If, then, we should gauge the importance and influence of character on history, or vice versa, from the standpoint of so-called 'progress,' we run the risk of misunderstanding both history and character. If, on the other hand, we first lay down what was called above the great levers of history, we might very well be enabled to see what relation character really has to history.

As a result of the writer's lifelong study of history, the following forces appear to be of the greatest influence in the making of history. Admitting that some factors are of a more constant or static nature, while others are more variable or dynamic, we may group the constant factors under the following headings: first, geo-political causes; secondly, economic causes; thirdly, social causes; fourthly, ideals national and international, as causes of historic movements. The variable factors all come under the one heading of personality. These are the five great factors of all history. It is impossible here to give a more detailed statement of each of these five factors grouped into two large classes which, as the abscissae and ordinatae of the curves of history, comprise both the constant and the variable causes of events. It is sufficient to point out that in regard to geo-political,

economic, social, and 'ideal' causes, we deal with facts almost entirely independent of the will, character, or intellect of individual man. The geo-political leverage of England (or rather Great Britain), once Great Britain was made a political island by the union with Scotland (1707), is a vast fact that could not be, and was not, made by any character or intellect of any one single man, or a definite number of individuals. To be a political island proper, a country must first be a physical island. In the case of Great Britain this insular character of the country is the result of a great geological revolution many thousand years ago; and therefore even in very sober language we must admit that half of English history was made by the geological history of England.

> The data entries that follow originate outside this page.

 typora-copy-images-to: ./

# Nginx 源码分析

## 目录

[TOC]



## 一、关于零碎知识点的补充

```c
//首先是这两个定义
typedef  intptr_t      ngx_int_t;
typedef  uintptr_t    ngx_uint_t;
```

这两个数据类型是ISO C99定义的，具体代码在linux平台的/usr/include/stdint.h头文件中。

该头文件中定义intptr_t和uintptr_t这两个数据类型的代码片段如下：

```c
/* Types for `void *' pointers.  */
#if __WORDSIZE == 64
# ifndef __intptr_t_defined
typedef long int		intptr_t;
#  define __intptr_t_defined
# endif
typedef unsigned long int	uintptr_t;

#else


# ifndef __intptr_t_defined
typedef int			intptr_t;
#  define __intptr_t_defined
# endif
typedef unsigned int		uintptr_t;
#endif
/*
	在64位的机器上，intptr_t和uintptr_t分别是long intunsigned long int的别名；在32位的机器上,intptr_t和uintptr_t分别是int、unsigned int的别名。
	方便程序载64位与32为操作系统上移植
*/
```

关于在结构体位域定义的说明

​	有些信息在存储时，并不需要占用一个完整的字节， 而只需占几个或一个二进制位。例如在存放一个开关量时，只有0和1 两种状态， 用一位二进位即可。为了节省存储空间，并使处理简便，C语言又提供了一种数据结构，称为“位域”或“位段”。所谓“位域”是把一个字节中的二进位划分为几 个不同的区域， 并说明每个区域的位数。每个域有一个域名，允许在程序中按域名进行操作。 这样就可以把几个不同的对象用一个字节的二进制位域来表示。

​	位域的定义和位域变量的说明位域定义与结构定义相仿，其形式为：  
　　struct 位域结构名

The other factors in the group of constant causes of history are in many ways almost as constant as are geographical and geo-political causes. Whether there are or no unchanging economic laws, it is certain that the economic condition of a given nation is infinitely more a gift of circumstances than a result of foresight and energy. A peasant in North Hungary is incomparably more industrious and more instructed about the phenomena of nature than most workmen in England. Yet he makes but a very small income. The utmost frugality and industry are scarcely sufficient to give to the lower classes of South Italy and Sicily a tolerably agreeable existence. The influence of individual insight, industry and patience can do but very little for a betterment of the economic circumstances of a nation.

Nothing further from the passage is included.